TRICKY
PRE-MILLENIUM TENSION (Island)
****
TRICKY has a problem. Two years ago, he sounded like nothing else on earth. Then he released his awe-inspiring debut LP, Maxinquaye. Now everything else sounds like him. He started off as a dazzling alternative to retro guitar pop, only to become the unwilling inspiration for trip hop, a style now just as pitifully generic. It’s a sorry atmosphere into which to release a new album.
   Nearly God, a recent set of collaborations, tantalisingly suggested that Tricky still had plenty of brilliant if not completely realised ideas. The title also hinted that reverse-egomania - fuelled by disgust at unstinting praise and overly sincere flattery - was eating away at the heart of his muse. Pre-Millenium Tension appears to have been conceived in reaction to the last 22 months. It’s impossible to judge entirely on its own merits, when it so violently refuses to stand on them.
    The first thing you notice about PMT (aside from the fact that Tricky hasn’t altogether abandoned his sense of humour) is how harsh it is. Now that his sound has become the basis for coffee-table functionalism endowed with cheap credibility, perhaps he’s determined to create something so demanding, so punishing, that nobody will be able to copy it for fun or profit. Avant-garde  isn’t in it; some of the beats and loops are so far-flung that the garde doesn’t see them for dust. This is that Difficult Second Album, alright. Difficult for the listener.
   An exception is Tricky Kid. Calling up a previous incarnation from the earliest days of Massive Attack, it rollicks along with fabulously splenetic lyrical hyperbole. Amid such claustrophobic surroundings, it’s as if a window has suddenly been flung open - to admit a burst of acid rain. Tricky Kid is just one of PMT’s wry distortions of rap cliché. Bad Dream and Lyrics Of Fury echo 
Black Steel’s neat ruse of using vocalist Martina, more crucial to Tricky’s 
music than ever, as an incongruous mouthpiece. She turns the former into subverted Gangsta-ism and the latter into a parody of Old Skool hip hop.
   Which begs the question: if it weren’t Tricky, wouldn’t we assume that the clichés are exactly what they seem? I don’t think so. These are bizarre, sprained songs by any standards. Makes Me Wanna Die, with its direct references to the pitfalls of Tricky’s particular kind of success, is profoundly and unironically bitter. Ghetto Youth, its murky vocal incomprehensible to anyone not fluent in patois, is almost as sinister as the cancerous My Evil Is Strong, which reads like a curse, and Bad Things, which simply feels like one.
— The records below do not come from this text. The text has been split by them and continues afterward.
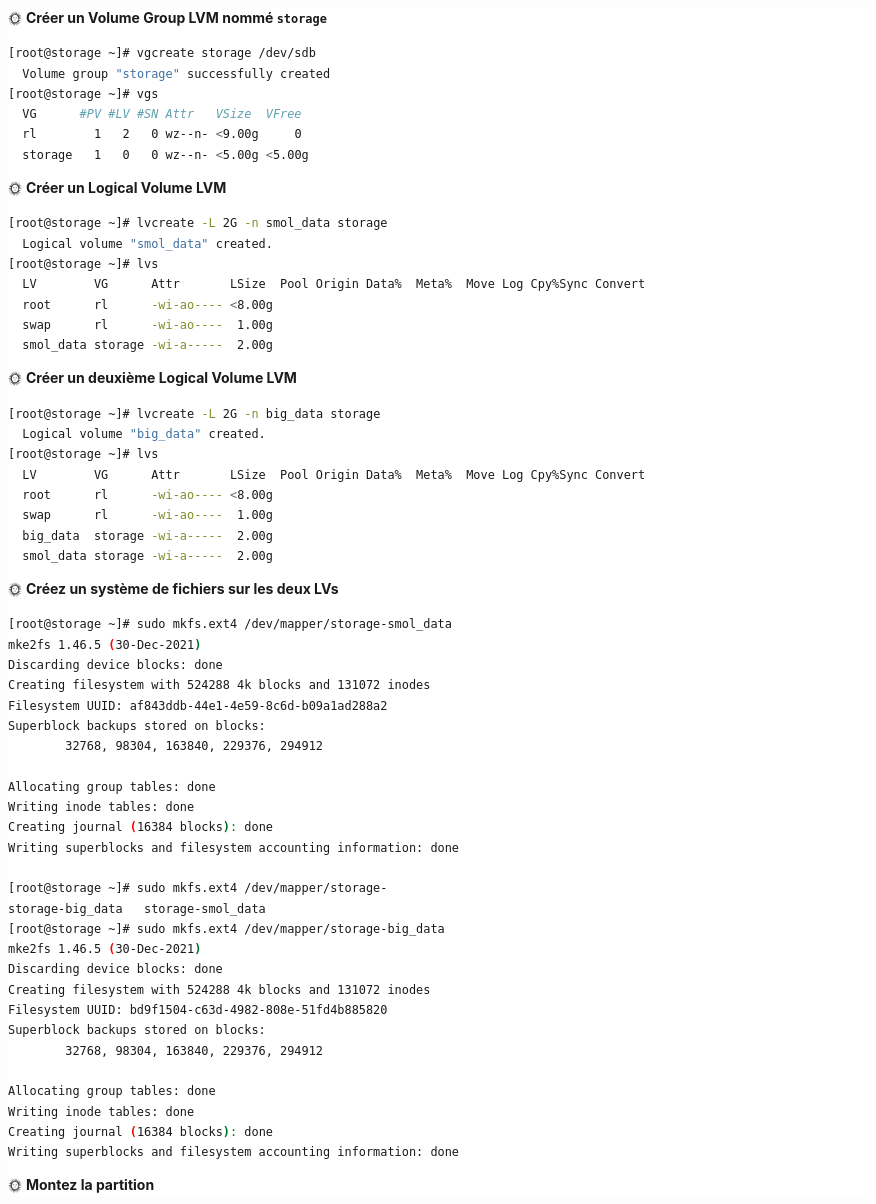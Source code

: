 🌞 **Créer un Volume Group LVM nommé `storage`**

```bash
[root@storage ~]# vgcreate storage /dev/sdb
  Volume group "storage" successfully created
[root@storage ~]# vgs
  VG      #PV #LV #SN Attr   VSize  VFree 
  rl        1   2   0 wz--n- <9.00g     0 
  storage   1   0   0 wz--n- <5.00g <5.00g
```

🌞 **Créer un Logical Volume LVM**

```bash
[root@storage ~]# lvcreate -L 2G -n smol_data storage
  Logical volume "smol_data" created.
[root@storage ~]# lvs
  LV        VG      Attr       LSize  Pool Origin Data%  Meta%  Move Log Cpy%Sync Convert
  root      rl      -wi-ao---- <8.00g                                                    
  swap      rl      -wi-ao----  1.00g                                                    
  smol_data storage -wi-a-----  2.00g 
```

🌞 **Créer un deuxième Logical Volume LVM**

```bash
[root@storage ~]# lvcreate -L 2G -n big_data storage
  Logical volume "big_data" created.
[root@storage ~]# lvs
  LV        VG      Attr       LSize  Pool Origin Data%  Meta%  Move Log Cpy%Sync Convert
  root      rl      -wi-ao---- <8.00g                                                    
  swap      rl      -wi-ao----  1.00g                                                    
  big_data  storage -wi-a-----  2.00g                                                    
  smol_data storage -wi-a-----  2.00g  
```

🌞 **Créez un système de fichiers sur les deux LVs**

```bash
[root@storage ~]# sudo mkfs.ext4 /dev/mapper/storage-smol_data
mke2fs 1.46.5 (30-Dec-2021)
Discarding device blocks: done                            
Creating filesystem with 524288 4k blocks and 131072 inodes
Filesystem UUID: af843ddb-44e1-4e59-8c6d-b09a1ad288a2
Superblock backups stored on blocks: 
        32768, 98304, 163840, 229376, 294912

Allocating group tables: done                            
Writing inode tables: done                            
Creating journal (16384 blocks): done
Writing superblocks and filesystem accounting information: done 

[root@storage ~]# sudo mkfs.ext4 /dev/mapper/storage-
storage-big_data   storage-smol_data  
[root@storage ~]# sudo mkfs.ext4 /dev/mapper/storage-big_data 
mke2fs 1.46.5 (30-Dec-2021)
Discarding device blocks: done                            
Creating filesystem with 524288 4k blocks and 131072 inodes
Filesystem UUID: bd9f1504-c63d-4982-808e-51fd4b885820
Superblock backups stored on blocks: 
        32768, 98304, 163840, 229376, 294912

Allocating group tables: done                            
Writing inode tables: done                            
Creating journal (16384 blocks): done
Writing superblocks and filesystem accounting information: done 
```
🌞 **Montez la partition**
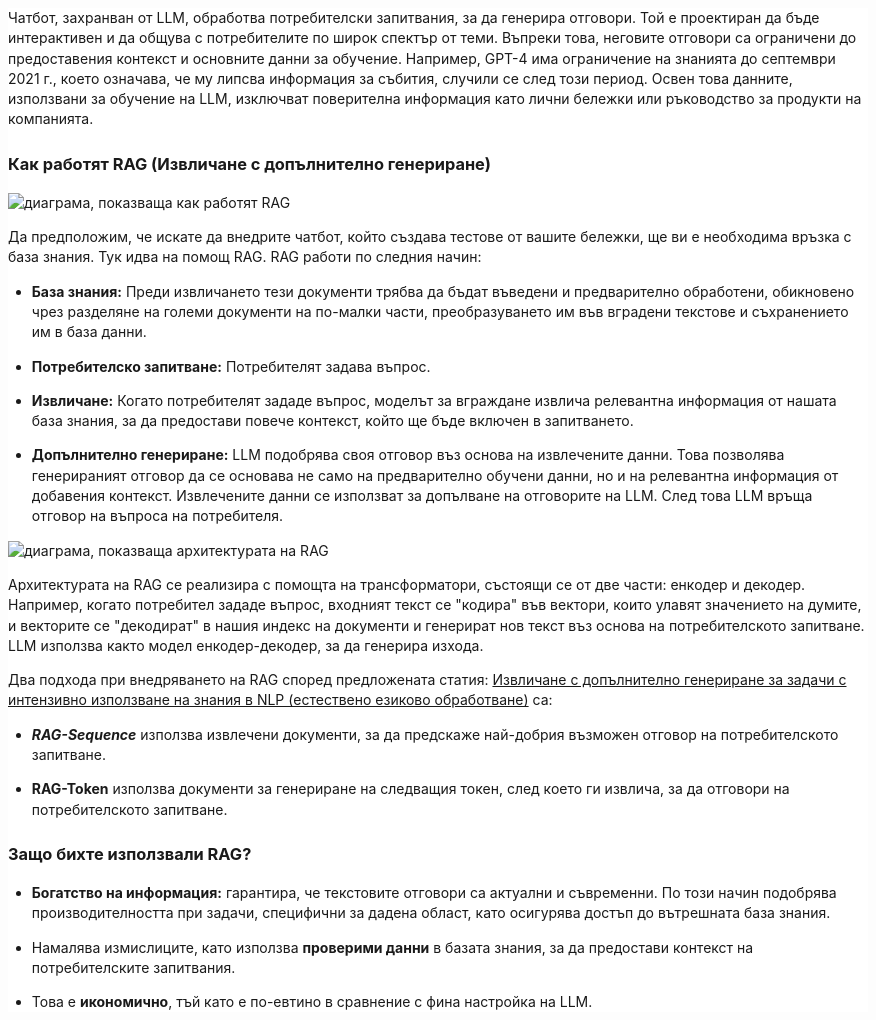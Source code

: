 Чатбот, захранван от LLM, обработва потребителски запитвания, за да генерира отговори. Той е проектиран да бъде интерактивен и да общува с потребителите по широк спектър от теми. Въпреки това, неговите отговори са ограничени до предоставения контекст и основните данни за обучение. Например, GPT-4 има ограничение на знанията до септември 2021 г., което означава, че му липсва информация за събития, случили се след този период. Освен това данните, използвани за обучение на LLM, изключват поверителна информация като лични бележки или ръководство за продукти на компанията.

### Как работят RAG (Извличане с допълнително генериране)

![диаграма, показваща как работят RAG](../../../translated_images/how-rag-works.f5d0ff63942bd3a638e7efee7a6fce7f0787f6d7a1fca4e43f2a7a4d03cde3e0.bg.png)

Да предположим, че искате да внедрите чатбот, който създава тестове от вашите бележки, ще ви е необходима връзка с база знания. Тук идва на помощ RAG. RAG работи по следния начин:

- **База знания:** Преди извличането тези документи трябва да бъдат въведени и предварително обработени, обикновено чрез разделяне на големи документи на по-малки части, преобразуването им във вградени текстове и съхранението им в база данни.

- **Потребителско запитване:** Потребителят задава въпрос.

- **Извличане:** Когато потребителят зададе въпрос, моделът за вграждане извлича релевантна информация от нашата база знания, за да предостави повече контекст, който ще бъде включен в запитването.

- **Допълнително генериране:** LLM подобрява своя отговор въз основа на извлечените данни. Това позволява генерираният отговор да се основава не само на предварително обучени данни, но и на релевантна информация от добавения контекст. Извлечените данни се използват за допълване на отговорите на LLM. След това LLM връща отговор на въпроса на потребителя.

![диаграма, показваща архитектурата на RAG](../../../translated_images/encoder-decode.f2658c25d0eadee2377bb28cf3aee8b67aa9249bf64d3d57bb9be077c4bc4e1a.bg.png)

Архитектурата на RAG се реализира с помощта на трансформатори, състоящи се от две части: енкодер и декодер. Например, когато потребител зададе въпрос, входният текст се "кодира" във вектори, които улавят значението на думите, и векторите се "декодират" в нашия индекс на документи и генерират нов текст въз основа на потребителското запитване. LLM използва както модел енкодер-декодер, за да генерира изхода.

Два подхода при внедряването на RAG според предложената статия: [Извличане с допълнително генериране за задачи с интензивно използване на знания в NLP (естествено езиково обработване)](https://arxiv.org/pdf/2005.11401.pdf?WT.mc_id=academic-105485-koreyst) са:

- **_RAG-Sequence_** използва извлечени документи, за да предскаже най-добрия възможен отговор на потребителското запитване.

- **RAG-Token** използва документи за генериране на следващия токен, след което ги извлича, за да отговори на потребителското запитване.

### Защо бихте използвали RAG? 

- **Богатство на информация:** гарантира, че текстовите отговори са актуални и съвременни. По този начин подобрява производителността при задачи, специфични за дадена област, като осигурява достъп до вътрешната база знания.

- Намалява измислиците, като използва **проверими данни** в базата знания, за да предостави контекст на потребителските запитвания.

- Това е **икономично**, тъй като е по-евтино в сравнение с фина настройка на LLM.
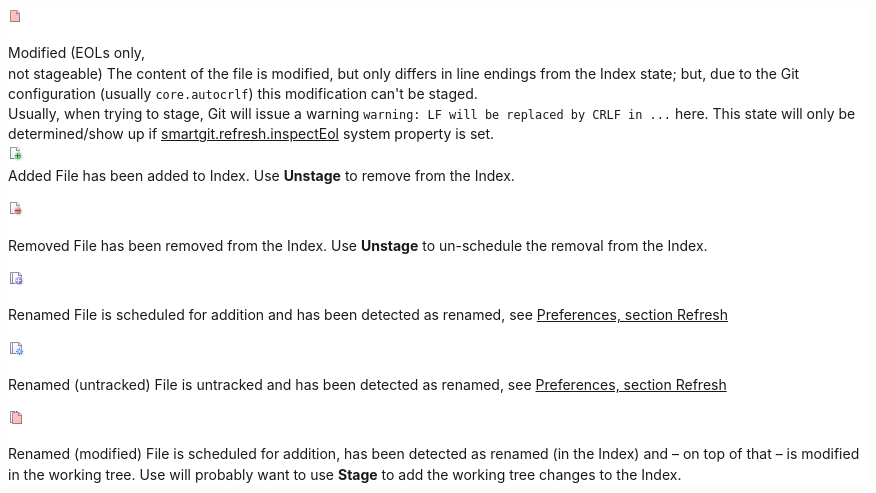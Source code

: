 <p><img src="attachments/1704326/1704347.png" /></p>
</div></td>
<td>Modified (EOLs only,<br />
not stageable)</td>
<td>The content of the file is modified, but only differs in line endings from the Index state; but, due to the Git configuration (usually <code>core.autocrlf</code>) this modification can't be staged.<br />
Usually, when trying to stage, Git will issue a warning <code>warning: LF will be replaced by CRLF in ...</code> here. This state will only be determined/show up if <a href="System_Properties">smartgit.refresh.inspectEol</a> system property is set.</td>
</tr>
<tr class="odd">
<td><div class="content-wrapper">
<img src="attachments/1704326/1704340.png" />
</div></td>
<td>Added</td>
<td>File has been added to Index. Use <strong>Unstage</strong> to remove from the Index.</td>
</tr>
<tr class="even">
<td><div class="content-wrapper">
<p><img src="attachments/1704326/1704348.png" /></p>
</div></td>
<td>Removed</td>
<td>File has been removed from the Index. Use <strong>Unstage</strong> to un-schedule the removal from the Index.</td>
</tr>
<tr class="odd">
<td><div class="content-wrapper">
<p><img src="attachments/1704326/5275734.png" /></p>
</div></td>
<td>Renamed</td>
<td>File is scheduled for addition and has been detected as renamed, see <a href="Preferences_1704353.html#Preferences-refresh">Preferences, section Refresh</a></td>
</tr>
<tr class="even">
<td><div class="content-wrapper">
<p><img src="attachments/1704326/5275736.png" /></p>
</div></td>
<td>Renamed (untracked)</td>
<td>File is untracked and has been detected as renamed, see <a href="Preferences_1704353.html#Preferences-refresh">Preferences, section Refresh</a></td>
</tr>
<tr class="odd">
<td><div class="content-wrapper">
<p><img src="attachments/1704326/19923031.png" height="16" /></p>
</div></td>
<td>Renamed (modified)</td>
<td>File is scheduled for addition, has been detected as renamed (in the Index) and – on top of that – is modified in the working tree. Use will probably want to use <strong>Stage</strong> to add the working tree changes to the Index.</td>
</tr>
<tr class="even">
<td><div class="content-wrapper">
   The last album by a major artist to sound this bleak and disaffected was New Order’s Movement. That’s not to suggest Pre-Millenium Tension is tortuous or unlistenable, although you have to suspect it’s not through lack of trying. Maybe Tricky, attempting to make an album not even a devotee could love, has been foiled by his own sense of invention. Maybe he’s simply made the best album he could given his current state of mind. Or maybe the jokes and twists are intentional. Whether you choose to analyse it or not, PMT is another astonishing record - not a great one, but a very good, very awkward and very strange one, closer in spirit to the likes of Scott Walker’s excellent, unfathomable Tilt than to anything even vaguely trip-hoppy. You won’t be able to play it to friends for the pleasure of watching their jaws drop, as I spent months doing with Maxinquaye. You’ll need all the patience you can muster simply to hear it on your own. Stick with it. It’s worth it.